Division of Endocrinology and Metabolism, Department of Medicine, Nippon Medical School, Tsukuba, Japan.
Clin Endocrinol (Oxf). 2012 Nov;77(5):707-14. doi: 10.1111/j.1365-2265.2012.04421.x.
Recently, TMEM127 was shown to be a new pheochromocytoma susceptibility gene; this is consistent with its function as a tumour suppressor gene (Journal of Clinical Endocrinology and Metabolism, 2009, 94, 2817). Most pheochromocytomas arise from the adrenal medulla, and in approximately half of the cases, the tumours are bilateral (Journal of Clinical Endocrinology and Metabolism, 2009, 94, 2817; Journal of the American Medical Association, 2004, 292, 943; Human Mutation, 2010, 31, 41; Science, 2009, 325, 1139). The aim of the present study was to determine whether TMEM127 mutations are involved in the pathogenesis of pheochromocytomas/paragangliomas in Japanese subjects.
For this study, 74 unrelated patients with pheochromocytoma/paraganglioma who tested negative for mutations and deletions in RET, VHL, SDHB and SDHD were recruited through a multi-institutional collaborative effort in Japan. The TMEM127 gene sequence was determined in their germline DNA, and tumour DNA was analysed for the loss of heterozygosity. In addition, their TMEM127 gene sequences were compared with sequences from 114 normal healthy, ethnically matched controls.
Among the 74 eligible patients, two unrelated patients (2·7%) with bilateral adrenal pheochromocytoma were found to have an identical germline TMEM127 mutation (c.116_119delTGTC, p.Ile41ArgfsX39) associated with 2q deletion loss of heterozygosity, which was also previously described in a Brazilian case (Journal of the American Medical Association, 2004, 292, 943). We also determined that none of the 114 normal healthy controls had this deletion mutation.
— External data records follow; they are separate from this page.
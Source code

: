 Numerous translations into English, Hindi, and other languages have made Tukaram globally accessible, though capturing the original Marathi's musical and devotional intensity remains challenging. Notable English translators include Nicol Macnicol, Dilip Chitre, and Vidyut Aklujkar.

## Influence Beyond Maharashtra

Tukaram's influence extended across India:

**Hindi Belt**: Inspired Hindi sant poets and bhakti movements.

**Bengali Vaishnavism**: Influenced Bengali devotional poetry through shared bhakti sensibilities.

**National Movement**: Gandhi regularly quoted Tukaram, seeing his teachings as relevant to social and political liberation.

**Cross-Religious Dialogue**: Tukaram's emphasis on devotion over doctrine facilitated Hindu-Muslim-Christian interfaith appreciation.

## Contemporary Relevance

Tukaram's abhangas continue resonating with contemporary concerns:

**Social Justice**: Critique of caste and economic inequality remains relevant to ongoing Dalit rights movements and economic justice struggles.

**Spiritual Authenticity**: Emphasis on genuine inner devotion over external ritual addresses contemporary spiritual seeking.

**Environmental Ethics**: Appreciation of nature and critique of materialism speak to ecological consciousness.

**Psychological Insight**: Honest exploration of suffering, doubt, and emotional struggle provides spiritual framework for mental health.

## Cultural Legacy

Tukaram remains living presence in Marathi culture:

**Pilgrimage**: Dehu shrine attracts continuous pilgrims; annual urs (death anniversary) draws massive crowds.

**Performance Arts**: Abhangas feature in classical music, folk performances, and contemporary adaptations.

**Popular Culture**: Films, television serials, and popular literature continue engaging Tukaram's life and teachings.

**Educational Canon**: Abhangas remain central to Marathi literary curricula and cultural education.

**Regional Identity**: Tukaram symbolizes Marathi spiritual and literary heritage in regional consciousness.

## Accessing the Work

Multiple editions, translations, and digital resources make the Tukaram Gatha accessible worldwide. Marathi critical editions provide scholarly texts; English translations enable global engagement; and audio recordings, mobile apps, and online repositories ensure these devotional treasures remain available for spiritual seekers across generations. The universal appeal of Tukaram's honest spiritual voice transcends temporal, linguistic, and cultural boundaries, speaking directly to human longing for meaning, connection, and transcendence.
This is the first report showing that TMEM127 mutation plays a pathological role in pheochromocytoma in an Asian population. Although our surveillance is limited, the prevalence and the phenotype of this gene mutation appear to be similar to those reported in previous studies.
最近,TMEM127 被证明是一种新的嗜铬细胞瘤易感性基因;这与其作为肿瘤抑制基因的功能一致(《临床内分泌与代谢杂志》,2009 年,94 卷,2817 页)。大多数嗜铬细胞瘤起源于肾上腺髓质,大约一半的病例肿瘤是双侧的(《临床内分泌与代谢杂志》,2009 年,94 卷,2817 页;《美国医学会杂志》,2004 年,292 卷,943 页;《人类突变》,2010 年,31 卷,41 页;《科学》,2009 年,325 卷,1139 页)。本研究旨在确定 TMEM127 突变是否参与日本患者嗜铬细胞瘤/副神经节瘤的发病机制。
本研究中,通过日本多机构合作,招募了 74 名经 RET、VHL、SDHB 和 SDHD 基因突变和缺失检测呈阴性的嗜铬细胞瘤/副神经节瘤无关患者。对其生殖系 DNA 进行 TMEM127 基因序列测定,并分析肿瘤 DNA 的杂合性缺失。此外,还将他们的 TMEM127 基因序列与 114 名正常健康、种族匹配的对照者的序列进行了比较。
在 74 名合格患者中,发现两名无关联的双侧肾上腺嗜铬细胞瘤患者存在相同的生殖系 TMEM127 突变(c.116_119delTGTC,p.Ile41ArgfsX39),伴有 2q 缺失杂合性丢失,该突变也在巴西的一例病例中有所描述(《美国医学会杂志》,2004 年,292 卷,943 页)。我们还发现,114 名正常健康对照者均无此缺失突变。
这是首次报道 TMEM127 突变在亚洲人群嗜铬细胞瘤中发挥病理性作用。尽管我们的监测有限,但该基因突变的患病率和表型似乎与以前的研究报告相似。